Archive for Acts of the Apostles

The Dangers of Ecclesiastical Leadership and Power

Posted in Scripture, Uncategorized with tags , , , , , , on May 15, 2013 by Daniel P. Horan, OFM

bishopsIn today’s first reading from the Acts of the Apostles, Paul is remembered for having spoken to a group of presbyters (elders or ministers) at Miletus as he prepared to depart from them. His speech is significant, not just for its candor and concern about what might lay ahead, but for the relevance it seems to bear today. He warns of the dangers of what we might anachronistically refer to as ecclesiastical leadership and the power that can and will eventually lure some people away from the purpose and goal of their ministry and calling. He names this misuse of power in several ways: (a) through the perversion of truth so as to gain one’s own followers; (b) through the desire — in contrast to Paul’s experience — for gold and other property; and (c) through the lack of willingness to serve others and help the week.

“Keep watch over yourselves and over the whole flock
of which the Holy Spirit has appointed you overseers,
in which you tend the Church of God
that he acquired with his own Blood.
I know that after my departure savage wolves will come among you,
and they will not spare the flock.
And from your own group, men will come forward perverting the truth
to draw the disciples away after them.
So be vigilant and remember that for three years, night and day,
I unceasingly admonished each of you with tears.
And now I commend you to God
and to that gracious word of his that can build you up
and give you the inheritance among all who are consecrated.
I have never wanted anyone’s silver or gold or clothing.
You know well that these very hands
have served my needs and my companions.
In every way I have shown you that by hard work of that sort
we must help the weak,
and keep in mind the words of the Lord Jesus who himself said,
‘It is more blessed to give than to receive.’”

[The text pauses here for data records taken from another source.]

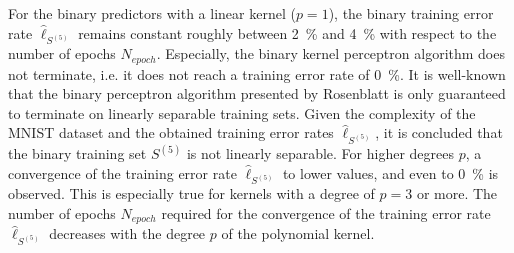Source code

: For the binary predictors with a linear kernel ($p=1$), the binary training error rate $\hat{\ell}_{S^{(5)}}$ remains constant roughly between \SI{2}{\percent} and \SI{4}{\percent} with respect to the number of epochs $N_{epoch}$. Especially, the binary kernel perceptron algorithm does not terminate, i.e. it does not reach a training error rate of \SI{0}{\percent}. It is well-known that the binary perceptron algorithm presented by Rosenblatt is only guaranteed to terminate on linearly separable training sets. Given the complexity of the MNIST dataset and the obtained training error rates $\hat{\ell}_{S^{(5)}}$, it is concluded that the binary training set $S^{(5)}$ is not linearly separable. For higher degrees $p$, a convergence of the training error rate $\hat{\ell}_{S^{(5)}}$ to lower values, and even to \SI{0}{\percent} is observed. This is especially true for kernels with a degree of $p=3$ or more. The number of epochs $N_{epoch}$ required for the convergence of the training error rate $\hat{\ell}_{S^{(5)}}$ decreases with the degree $p$ of the polynomial kernel.

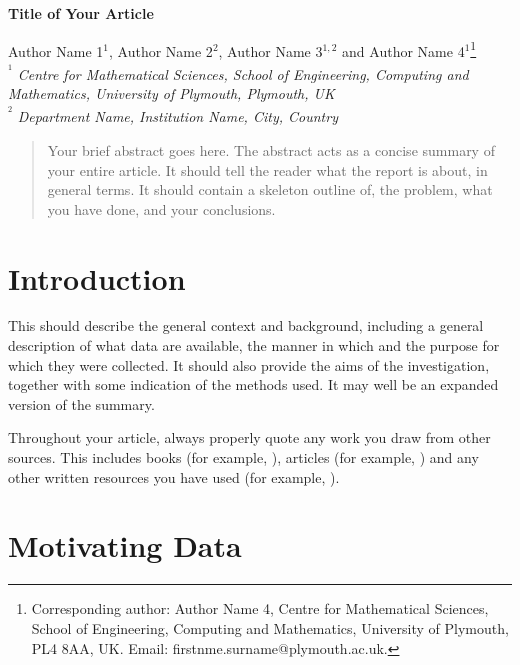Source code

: \documentclass[a4paper,amsmath, 12pt]{article}
\begin{document}
\begin{center}
\textbf{\Large Title of Your Article}

\vspace{0.5cm}

Author Name 1$^{1}$, Author Name 2$^{2}$,  Author Name 3$^{1,2}$ and Author Name 4$^{1}$\footnote[1]{Corresponding author: Author Name 4, Centre for Mathematical Sciences, School of Engineering, Computing and Mathematics, University of Plymouth, PL4 8AA, UK. Email: firstnme.surname@plymouth.ac.uk.} \\

{\it{\textsuperscript{$^{1}$} Centre for Mathematical Sciences,  School of Engineering, Computing and Mathematics, University of Plymouth, Plymouth, UK \\}}
{\it{\textsuperscript{$^{2}$} Department Name, Institution Name, City, Country}}
\end{center}


\begin{abstract}
\noindent
Your brief abstract goes here. The abstract acts as a concise summary of your entire article. It should tell the reader what the report is about, in general terms. It should contain a skeleton
outline of,  the problem, what you have done, and your conclusions.


\end{abstract}


\section{Introduction}
This should describe the general context and background, including a general
description of what data are available, the manner in which and the purpose for
which they were collected.  It should also provide the aims of the investigation,
together with some indication of the methods used. It may well be an expanded
version of the summary.

Throughout your article, always properly quote any work you draw from other sources. This includes books (for example, \cite{james:2013} ), articles (for example, \cite{Seiichiro:2011}) and any other written resources you have used (for example, \cite{ONS}). \\

\section{Motivating Data}
\end{document}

Paul’s advice goes directly to those responsible for the community entrusted to their care and guidance. His advice is to return always to the Word of God, to the message of the Gospel or Good News of Christ, to follow in the footprints of the one whose name they will come to bear.

The pertinence of this passage is striking given another text today, this time from the Washington Post titled, “Cardinal Dolan and America’s Troubled Catholic Church.” It is clearly an unfavorable reflection on the status of the USCCB president’s tenure, offering four “strikes” against his leadership: (1) the apparent rift or division between the USCCB and the American Sisters; (2) the lack of correction to bishops and laypeople who spoke out in partisan, discriminatory, and inappropriate ways; (3) the disaster that was the ‘Fortnight for Freedom’; and (4) the “undercutting” of the USCCB’s policy on the Ryan budget by offering contradictory support after the conference came out against it.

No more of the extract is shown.